Overall, I think it would just be a matter of which language you know better.
Ah yes, the world of everyone using a bespoke framework that almost always gets rewritten once the original programmer leaves a company is obviously the way forward!
I thought Laravel was dead. Well looks like some people still like to use these slow and bloated frameworks. I cant say i miss the PHP ecosystem of bloat.
Laravel is far from dead; it's more popular than ever. The older versions that you might be familiar with have seen a lot of improvements over the last couple of years. They're fairly aggressive with deprecating older versions of PHP, while still supporting LTS versions.
Its ecosystem is really flexible, and generally has great solutions for anything web-related with easy configuration. I haven't found Laravel to be slow when building websites, but we always put a CDN in front of it, so it doesn't really matter how fast or slow the framework is.
If you want a lighter-weight core to start with, there's Lumen, which is designed to be an API-only version of Laravel. Forget templates, just return JSON (or whatever).
Laravel is a great solution for a lot of websites and applications. Maybe not some applications you have in mind, and that's ok. Pick the right tool for the job. As someone who used to hate PHP, modern Laravel would be my go-to if I need a backend and can't simply get by with a static site generator.
> If you want a lighter-weight core to start with, there's Lumen
It's been few years, but last time I tried it, the first thing it did was pulling close to 100 dependencies. I worked on few fairly large codebases (Symfony, Nette) and those were never even close to that. I realise it's not a good metric, but it really felt like an NPM project.

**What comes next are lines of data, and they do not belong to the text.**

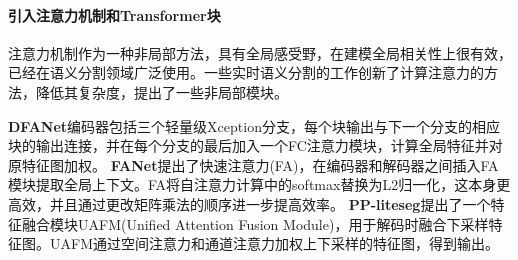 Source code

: \documentclass[11pt]{article}
\begin{document}
\paragraph{引入注意力机制和Transformer块}
注意力机制作为一种非局部方法，具有全局感受野，在建模全局相关性上很有效，已经在语义分割领域广泛使用。一些实时语义分割的工作创新了计算注意力的方法，降低其复杂度，提出了一些非局部模块。

\textbf{DFANet}\cite{ref26}编码器包括三个轻量级Xception分支，每个块输出与下一个分支的相应块的输出连接，并在每个分支的最后加入一个FC注意力模块，计算全局特征并对原特征图加权。
\textbf{FANet}\cite{ref27}提出了快速注意力(FA)，在编码器和解码器之间插入FA模块提取全局上下文。FA将自注意力计算中的softmax替换为L2归一化，这本身更高效，并且通过更改矩阵乘法的顺序进一步提高效率。
\textbf{PP-liteseg}\cite{ref28}提出了一个特征融合模块UAFM(Unified Attention Fusion Module)，用于解码时融合下采样特征图。UAFM通过空间注意力和通道注意力加权上下采样的特征图，得到输出。
\end{document}
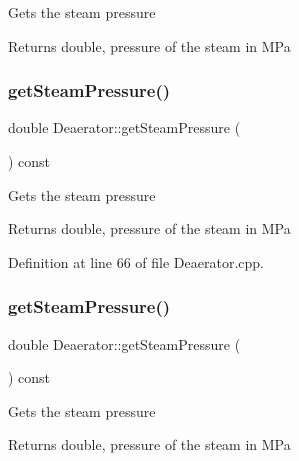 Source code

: Gets the steam pressure \begin{DoxyReturn}{Returns}
double, pressure of the steam in M\+Pa 
\end{DoxyReturn}
\mbox{\label{class_deaerator_aebe779c63cace193d040f497e3b70728}} 
\subsubsection{\texorpdfstring{get\+Steam\+Pressure()}{getSteamPressure()}\hspace{0.1cm}{\footnotesize\ttfamily [2/3]}}
{\footnotesize\ttfamily double Deaerator\+::get\+Steam\+Pressure (\begin{DoxyParamCaption}{ }\end{DoxyParamCaption}) const}

Gets the steam pressure \begin{DoxyReturn}{Returns}
double, pressure of the steam in M\+Pa 
\end{DoxyReturn}


Definition at line 66 of file Deaerator.\+cpp.

\mbox{\label{class_deaerator_aebe779c63cace193d040f497e3b70728}} 
\subsubsection{\texorpdfstring{get\+Steam\+Pressure()}{getSteamPressure()}\hspace{0.1cm}{\footnotesize\ttfamily [3/3]}}
{\footnotesize\ttfamily double Deaerator\+::get\+Steam\+Pressure (\begin{DoxyParamCaption}{ }\end{DoxyParamCaption}) const}

Gets the steam pressure \begin{DoxyReturn}{Returns}
double, pressure of the steam in M\+Pa 
\end{DoxyReturn}
\mbox{\label{class_deaerator_a18abbdc5ec78f71e1d2495b0c64c77ec}} 
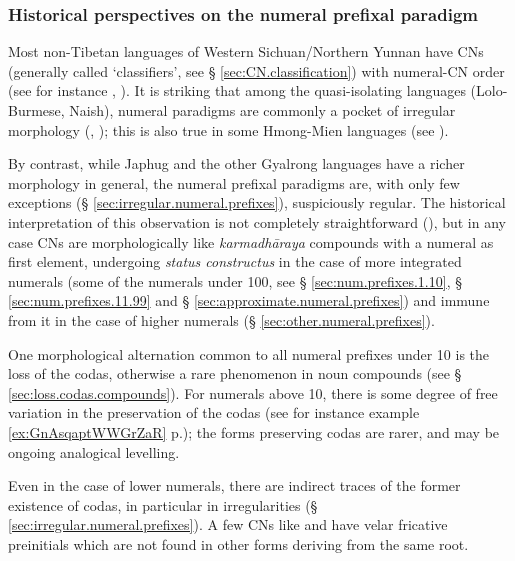 \subsubsection{Historical perspectives on the numeral prefixal paradigm} \label{sec:num.prefix.paradigm.history}
Most non-Tibetan languages of Western Sichuan/Northern Yunnan have CNs (generally called `classifiers', see § \ref{sec:CN.classification}) with numeral-CN order (see for instance \citealt{zhang14classifiers}, \citealt[163-194]{michaud17yongning}).  It is striking that among the quasi-isolating languages (Lolo-Burmese, Naish), numeral paradigms are commonly a pocket of irregular morphology (\citealt{bradley05numerals}, \citealt{michaud11cl}); this is also true in some Hmong-Mien  languages (see \citealt{gerner10classifier.isolating}).

By contrast, while Japhug and the other Gyalrong languages have a richer morphology in general, the numeral prefixal paradigms are, with only few exceptions (§ \ref{sec:irregular.numeral.prefixes}), suspiciously regular. The historical interpretation of this observation is not completely straightforward (\citealt{jacques17num}), but in any case CNs are morphologically like \textit{karmadhāraya} compounds with a numeral as first element, undergoing \textit{status constructus} in the case of more integrated numerals (some of the numerals under 100, see § \ref{sec:num.prefixes.1.10},  § \ref{sec:num.prefixes.11.99} and § \ref{sec:approximate.numeral.prefixes}) and immune from it in the case of higher numerals (§ \ref{sec:other.numeral.prefixes}).

One morphological alternation common to all numeral prefixes under 10 is the loss of the codas, otherwise a rare phenomenon in noun compounds (see § \ref{sec:loss.codas.compounds}). For numerals above 10, there is some degree of free variation in the preservation of the codas (see for instance example \ref{ex:GnAsqaptWWGrZaR} p.\pageref{ex:GnAsqaptWWGrZaR}); the forms preserving codas are rarer, and may be ongoing analogical levelling.

Even in the case of lower numerals, there are indirect traces of the former existence of codas, in particular in irregularities (§ \ref{sec:irregular.numeral.prefixes}). A few CNs like  and  have velar fricative preinitials  which are not found in other forms deriving from the same root. 

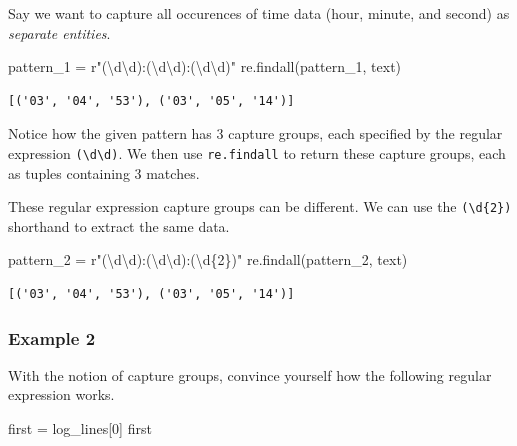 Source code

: \documentclass[
  letterpaper,
  DIV=11,
  numbers=noendperiod]{scrreprt}
\newenvironment{Shaded}{\begin{snugshade}}{\end{snugshade}}
\newcommand{\DecValTok}[1]{\textcolor[rgb]{0.68,0.00,0.00}{#1}}
\newcommand{\NormalTok}[1]{\textcolor[rgb]{0.00,0.23,0.31}{#1}}
\newcommand{\OperatorTok}[1]{\textcolor[rgb]{0.37,0.37,0.37}{#1}}
\newcommand{\SpecialCharTok}[1]{\textcolor[rgb]{0.37,0.37,0.37}{#1}}
\newcommand{\VerbatimStringTok}[1]{\textcolor[rgb]{0.13,0.47,0.30}{#1}}
\begin{document}
Say we want to capture all occurences of time data (hour, minute, and
second) as \emph{separate entities}.

\begin{Shaded}
\begin{Highlighting}[]
\NormalTok{pattern\_1 }\OperatorTok{=} \VerbatimStringTok{r"(\textbackslash{}d\textbackslash{}d):(\textbackslash{}d\textbackslash{}d):(\textbackslash{}d\textbackslash{}d)"}
\NormalTok{re.findall(pattern\_1, text)}
\end{Highlighting}
\end{Shaded}

\begin{verbatim}
[('03', '04', '53'), ('03', '05', '14')]
\end{verbatim}

Notice how the given pattern has 3 capture groups, each specified by the
regular expression \texttt{(\textbackslash{}d\textbackslash{}d)}. We
then use \texttt{re.findall} to return these capture groups, each as
tuples containing 3 matches.

These regular expression capture groups can be different. We can use the
\texttt{(\textbackslash{}d\{2\})} shorthand to extract the same data.

\begin{Shaded}
\begin{Highlighting}[]
\NormalTok{pattern\_2 }\OperatorTok{=} \VerbatimStringTok{r"(\textbackslash{}d\textbackslash{}d):(\textbackslash{}d\textbackslash{}d):(\textbackslash{}d}\SpecialCharTok{\{2\}}\VerbatimStringTok{)"}
\NormalTok{re.findall(pattern\_2, text)}
\end{Highlighting}
\end{Shaded}

\begin{verbatim}
[('03', '04', '53'), ('03', '05', '14')]
\end{verbatim}

\subsubsection{Example 2}\label{example-2}

With the notion of capture groups, convince yourself how the following
regular expression works.

\begin{Shaded}
\begin{Highlighting}[]
\NormalTok{first }\OperatorTok{=}\NormalTok{ log\_lines[}\DecValTok{0}\NormalTok{]}
\NormalTok{first}
\end{Highlighting}
\end{Shaded}
\end{document}
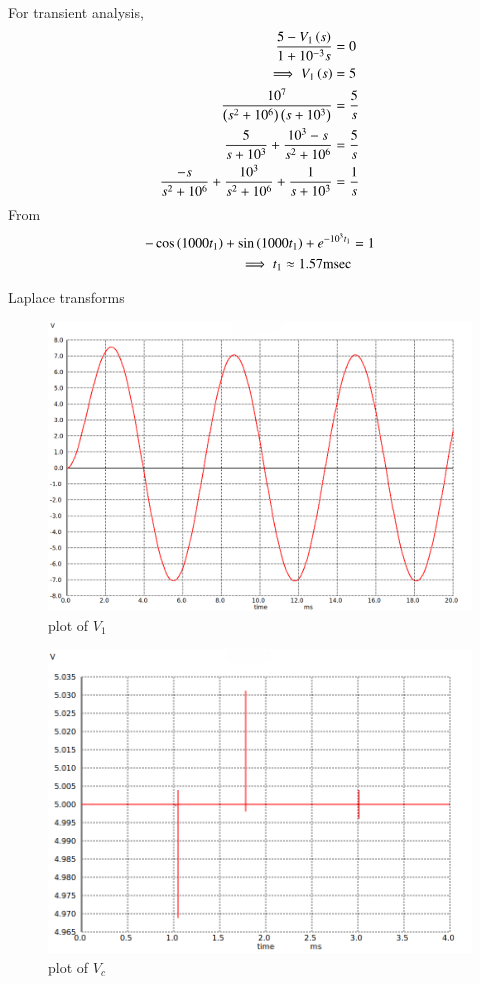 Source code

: \documentclass[journal,12pt,twocolumn]{IEEEtran}
\begin{document}
For transient analysis,
\begin{align}
    \frac{5-V_1\left(s\right)}{1+10^{-3}s} &= 0\\
    \implies V_1\left(s\right) &= 5\\
    \frac{10^7}{\left(s^2+10^6\right)\left(s+10^3\right)} &= \frac{5}{s}\\
    \frac{5}{s+10^3} + \frac{10^3-s}{s^2 + 10^6} &= \frac{5}{s}\\
    \frac{-s}{s^2+10^6} + \frac{10^3}{s^2 + 10^6} + \frac{1}{s+10^3} &= \frac{1}{s}
\end{align}
From 
\begin{align}
    -\cos\left(1000t_1\right)+\sin\left(1000t_1\right)+e^{-10^3 t_1} &= 1\\
    \implies t_1 \approx 1.57\text{msec}
\end{align}



\begin{table}[ht]
    
    \vspace{0.5cm}
    \caption{Laplace transforms}
    \label{tab:Gate.ee.54.1}
\end{table}

\begin{figure}[ht]
    \centering
    \includegraphics[width=1\columnwidth]{figs/fig1.png}
    \caption{plot of $V_1$}
    \label{fig:fig1.gate.ee.23.54}
\end{figure}

\begin{figure}[ht]
    \centering
    \includegraphics[width=1\columnwidth]{figs/fig2.png}
    \caption{plot of $V_c$}
    \label{fig:fig2.gate.ee.23.54}
\end{figure}
\end{document}
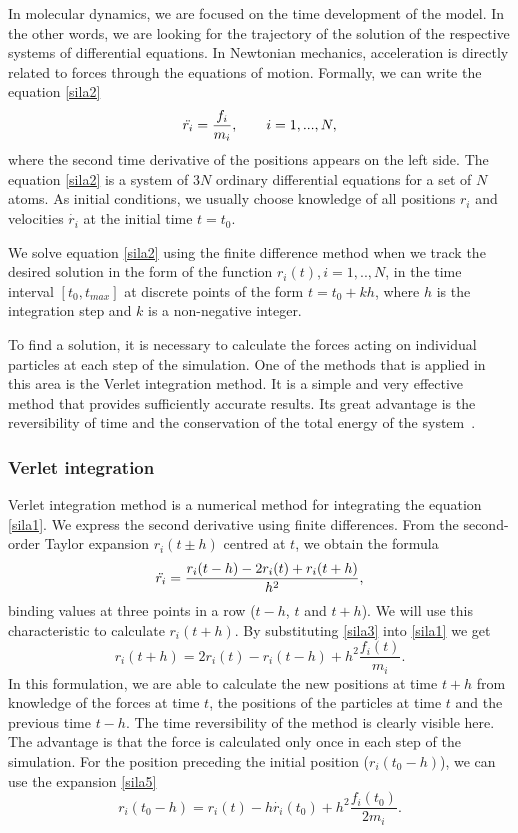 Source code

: In molecular dynamics, we are focused on the time development of the model. In the other words, we are looking for the trajectory of the solution of the respective systems of differential equations. In Newtonian mechanics, acceleration is directly related to forces through the equations of motion. Formally, we can write the equation \ref{sila2}
\begin{equation}\label{sila2}
	\Ddot{r_i}=\frac{f_i}{m_i}, \qquad i=1,...,N,
\end{equation}
where the second time derivative of the positions appears on the left side. The equation \ref{sila2} is a system of 3$N$ ordinary differential equations for a set of $N$ atoms. As initial conditions, we usually choose knowledge of all positions $r_i$ and velocities $\dot{r_i}$ at the initial time $t=t_0$. 

We solve equation \ref{sila2} using the finite difference method when we track the desired solution in the form of the function $r_i(t), i=1,..,N$, in the time interval $[t_0,t_{max}]$ at discrete points of the form $t=t_0+kh$, where $h$ is the integration step and $k$ is a non-negative integer.

To find a solution, it is necessary to calculate the forces acting on individual particles at each step of the simulation. One of the methods that is applied in this area is the Verlet integration method. It is a simple and very effective method that provides sufficiently accurate results. Its great advantage is the reversibility of time and the conservation of the total energy of the system~\cite{mdskripta}.

\subsubsection{Verlet integration}
Verlet integration method is a numerical method for integrating the equation \ref{sila1}. We express the second derivative using finite differences. From the second-order Taylor expansion $r_i(t\pm h)$ centred at $t$, we obtain the formula
\begin{equation}\label{sila3}
	\Ddot{r_i}=\frac{r_i(t-h)-2r_i(t)+r_i(t+h)}{h^2},
\end{equation}
binding values at three points in a row ($t-h$, $t$ and $t+h$). We will use this characteristic to calculate $r_i(t+h)$. By substituting \ref{sila3} into \ref{sila1} we get 
\begin{equation}\label{sila4}
	r_i(t+h)=2r_i(t)-r_i(t-h)+h^2\frac{f_i(t)}{m_i}.
\end{equation}
In this formulation, we are able to calculate the new positions at time $t+h$ from knowledge of the forces at time $t$, the positions of the particles at time $t$ and the previous time $t-h$. The time reversibility of the method is clearly visible here. The advantage is that the force is calculated only once in each step of the simulation. For the position preceding the initial position ($r_i(t_0-h)$), we can use the expansion \ref{sila5}
\begin{equation}\label{sila5}
	r_i(t_0-h)=r_i(t)-h\dot{r_i}(t_0)+h^2\frac{f_i(t_0)}{2m_i}.
\end{equation}

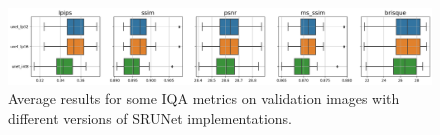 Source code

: \begin{figure}[h]
\includegraphics[width=1.0\textwidth]{static/2023_03_02_boxplots_metrics_quant_UNET.png}
\caption{Average results for some IQA metrics on validation images with different versions of SRUNet implementations.}
\end{figure}

\pagebreak


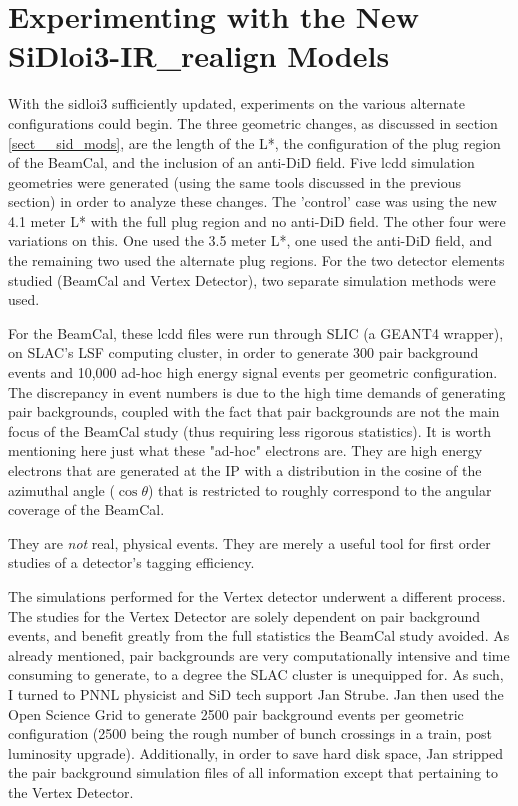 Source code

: \documentclass{report}
\begin{document}
        \section{Experimenting with the New SiDloi3-IR\_realign Models}
            With the sidloi3 sufficiently updated, experiments on the various alternate configurations could begin. The three geometric changes, as discussed in section \ref{sect__sid_mods}, are the length of the L*, the configuration of the plug region of the BeamCal, and the inclusion of an anti-DiD field. Five lcdd simulation geometries were generated (using the same tools discussed in the previous section) in order to analyze these changes. The 'control' case was using the new 4.1 meter L* with the full plug region and no anti-DiD field. The other four were variations on this. One used the 3.5 meter L*, one used the anti-DiD field, and the remaining two used the alternate plug regions. For the two detector elements studied (BeamCal and Vertex Detector), two separate simulation methods were used. 

            For the BeamCal, these lcdd files were run through SLIC (a GEANT4 wrapper), on SLAC's LSF computing cluster, in order to generate 300 pair background events and 10,000 ad-hoc high energy signal events per geometric configuration. The discrepancy in event numbers is due to the high time demands of generating pair backgrounds, coupled with the fact that pair backgrounds are not the main focus of the BeamCal study (thus requiring less rigorous statistics). It is worth mentioning here just what these "ad-hoc" electrons are. They are high energy electrons that are generated at the IP with a distribution in the cosine of the azimuthal angle ($\cos\theta$) that is restricted to roughly correspond to the angular coverage of the BeamCal.
            
            They are \textit{not} real, physical events. They are merely a useful tool for first order studies of a detector's tagging efficiency.

            The simulations performed for the Vertex detector underwent a different process. The studies for the Vertex Detector are solely dependent on pair background events, and benefit greatly from the full statistics the BeamCal study avoided. As already mentioned, pair backgrounds are very computationally intensive and time consuming to generate, to a degree the SLAC cluster is unequipped for. As such, I turned to PNNL physicist and SiD tech support Jan Strube. Jan then used the Open Science Grid to generate 2500 pair background events per geometric configuration (2500 being the rough number of bunch crossings in a train, post luminosity upgrade). Additionally, in order to save hard disk space, Jan stripped the pair background simulation files of all information except that pertaining to the Vertex Detector. 
\end{document}
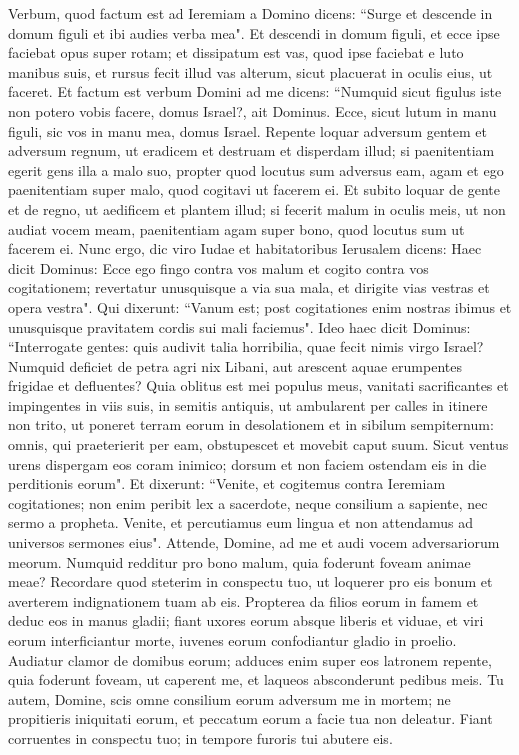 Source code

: \begin{biblechapter}  
\verse Verbum, quod factum est ad Ieremiam a Domino dicens: 
\verse “Surge et descende in domum figuli et ibi audies verba mea". 
\verse Et descendi in domum figuli, et ecce ipse faciebat opus super rotam; 
\verse et dissipatum est vas, quod ipse faciebat e luto manibus suis, et rursus fecit illud vas alterum, sicut placuerat in oculis eius, ut faceret. 
\verse Et factum est verbum Domini ad me dicens: 
\verse “Numquid sicut figulus iste non potero vobis facere, domus Israel?, ait Dominus. Ecce, sicut lutum in manu figuli, sic vos in manu mea, domus Israel. 
\verse Repente loquar adversum gentem et adversum regnum, ut eradicem et destruam et disperdam illud; 
\verse si paenitentiam egerit gens illa a malo suo, propter quod locutus sum adversus eam, agam et ego paenitentiam super malo, quod cogitavi ut facerem ei. 
\verse Et subito loquar de gente et de regno, ut aedificem et plantem illud; 
\verse si fecerit malum in oculis meis, ut non audiat vocem meam, paenitentiam agam super bono, quod locutus sum ut facerem ei. 
\verse Nunc ergo, dic viro Iudae et habitatoribus Ierusalem dicens: Haec dicit Dominus: Ecce ego fingo contra vos malum et cogito contra vos cogitationem; revertatur unusquisque a via sua mala, et dirigite vias vestras et opera vestra". 
\verse Qui dixerunt: “Vanum est; post cogitationes enim nostras ibimus et unusquisque pravitatem cordis sui mali faciemus". 
\verse Ideo haec dicit Dominus: “Interrogate gentes: quis audivit talia horribilia, quae fecit nimis virgo Israel? 
\verse Numquid deficiet de petra agri nix Libani, aut arescent aquae erumpentes frigidae et defluentes? 
\verse Quia oblitus est mei populus meus, vanitati sacrificantes et impingentes in viis suis, in semitis antiquis, ut ambularent per calles in itinere non trito, 
\verse ut poneret terram eorum in desolationem et in sibilum sempiternum: omnis, qui praeterierit per eam, obstupescet et movebit caput suum. 
\verse Sicut ventus urens dispergam eos coram inimico; dorsum et non faciem ostendam eis in die perditionis eorum". 
\verse Et dixerunt: “Venite, et cogitemus contra Ieremiam cogitationes; non enim peribit lex a sacerdote, neque consilium a sapiente, nec sermo a propheta. Venite, et percutiamus eum lingua et non attendamus ad universos sermones eius". 
\verse Attende, Domine, ad me et audi vocem adversariorum meorum. 
\verse Numquid redditur pro bono malum, quia foderunt foveam animae meae? Recordare quod steterim in conspectu tuo, ut loquerer pro eis bonum et averterem indignationem tuam ab eis. 
\verse Propterea da filios eorum in famem et deduc eos in manus gladii; fiant uxores eorum absque liberis et viduae, et viri eorum interficiantur morte, iuvenes eorum confodiantur gladio in proelio. 
\verse Audiatur clamor de domibus eorum; adduces enim super eos latronem repente, quia foderunt foveam, ut caperent me, et laqueos absconderunt pedibus meis. 
\verse Tu autem, Domine, scis omne consilium eorum adversum me in mortem; ne propitieris iniquitati eorum, et peccatum eorum a facie tua non deleatur. Fiant corruentes in conspectu tuo; in tempore furoris tui abutere eis. 
\end{biblechapter}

I worked with Python (Flask/Django) for (4+ years) longer than I worked with Laravel (only 1 year), and yet I'm already 10x more productive in Laravel than I have ever been in Python.
Software projects follow Conway's Law, i.e. [1] the software architecture reflects the team structure. Laravel reflects the needs of business owners and one-man-companies because it is built by a business owner and has an ecosystem supported by one-man-companies who build high quality products for profit. I want beautiful high level abstractions AND a theoretically sound framework that is battle-tested in production. Laravel gives me both.
The number of headaches that Laravel just solves for me, out of the box:
0. Background Jobs/Queues/Rate Limiting/Retry logic handled by the excellent queueing framework
1. Rock solid server deployments/DevOps handled by Laravel Forge
2. Seamless version upgrades handled automatically by Laravel Shift
3. Backend-agnostic full-text search built into the framework with Scout
4. ORM which seamlessly enables caching, lazy loading, advanced subqueries, dynamic scoping, or just mixing in raw SQL when you need it
5. And there's just so much more. I live and breathe Laravel.